The endocannabiniod anandamide (AEA) and its derivate N-arachidonoyl glycine (NAGly) have a broad spectrum of physiological effects, which are induced by both binding to receptors and receptor-independent modulations of ion channels and transporters. The impact of AEA and NAGly on store-operated Ca2+ entry (SOCE), a ubiquitous Ca2+ entry pathway regulating multiple cellular functions, is unknown. Here we show that NAGly but not AEA reversibly hinders SOCE in a time- and concentration-dependent manner. The inhibitory effect of NAGly on SOCE was found in the human endothelial cell line EA.hy926, the rat pancreatic β-cell line INS-1 832/13, and the rat basophilic leukemia cell line RBL-2H3. NAGly diminished SOCE independently from the mode of Ca2+ depletion of the endoplasmic reticulum (ER), while it was not effective on Ca2+ entry via L-type voltage-gated Ca2+ channels.

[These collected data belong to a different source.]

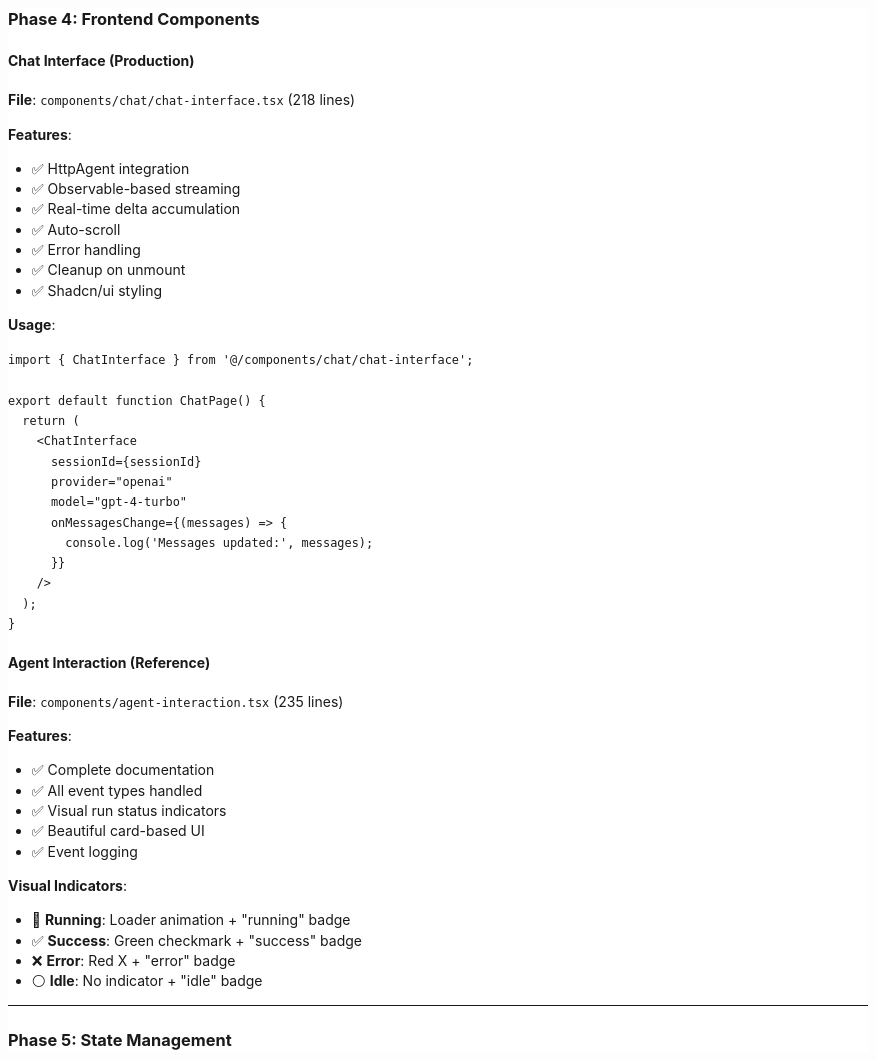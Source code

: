 
### Phase 4: Frontend Components

#### Chat Interface (Production)

**File**: `components/chat/chat-interface.tsx` (218 lines)

**Features**:
- ✅ HttpAgent integration
- ✅ Observable-based streaming
- ✅ Real-time delta accumulation
- ✅ Auto-scroll
- ✅ Error handling
- ✅ Cleanup on unmount
- ✅ Shadcn/ui styling

**Usage**:

```tsx
import { ChatInterface } from '@/components/chat/chat-interface';

export default function ChatPage() {
  return (
    <ChatInterface
      sessionId={sessionId}
      provider="openai"
      model="gpt-4-turbo"
      onMessagesChange={(messages) => {
        console.log('Messages updated:', messages);
      }}
    />
  );
}
```

#### Agent Interaction (Reference)

**File**: `components/agent-interaction.tsx` (235 lines)

**Features**:
- ✅ Complete documentation
- ✅ All event types handled
- ✅ Visual run status indicators
- ✅ Beautiful card-based UI
- ✅ Event logging

**Visual Indicators**:
- 🔵 **Running**: Loader animation + "running" badge
- ✅ **Success**: Green checkmark + "success" badge
- ❌ **Error**: Red X + "error" badge
- ⚪ **Idle**: No indicator + "idle" badge

---

### Phase 5: State Management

Enhanced Ca2+ entry was effectively hampered by NAGly in cells overexpressing the key molecular constituents of SOCE, the stromal interacting molecule 1 (STIM1) and the pore-forming subunit of SOCE channels, Orai1. Fluorescence microscopy revealed that NAGly neither affected STIM1 oligomerization, nor STIM1 clustering, nor the co-localization of STIM1 with Orai1, which were induced by Ca2+ depletion of the ER. In contrast, independently from its slow depolarizing effect on mitochondria NAGly instantly and strongly diminished the interaction of STIM1 with Orai1, indicating that NAGly inhibits SOCE primarily by uncoupling STIM1 from Orai1. In summary, our findings unveiled the STIM1/Orai1-mediated SOCE machinery as a so far unknown molecular target of NAGly, which might have multiple implications in cell physiology.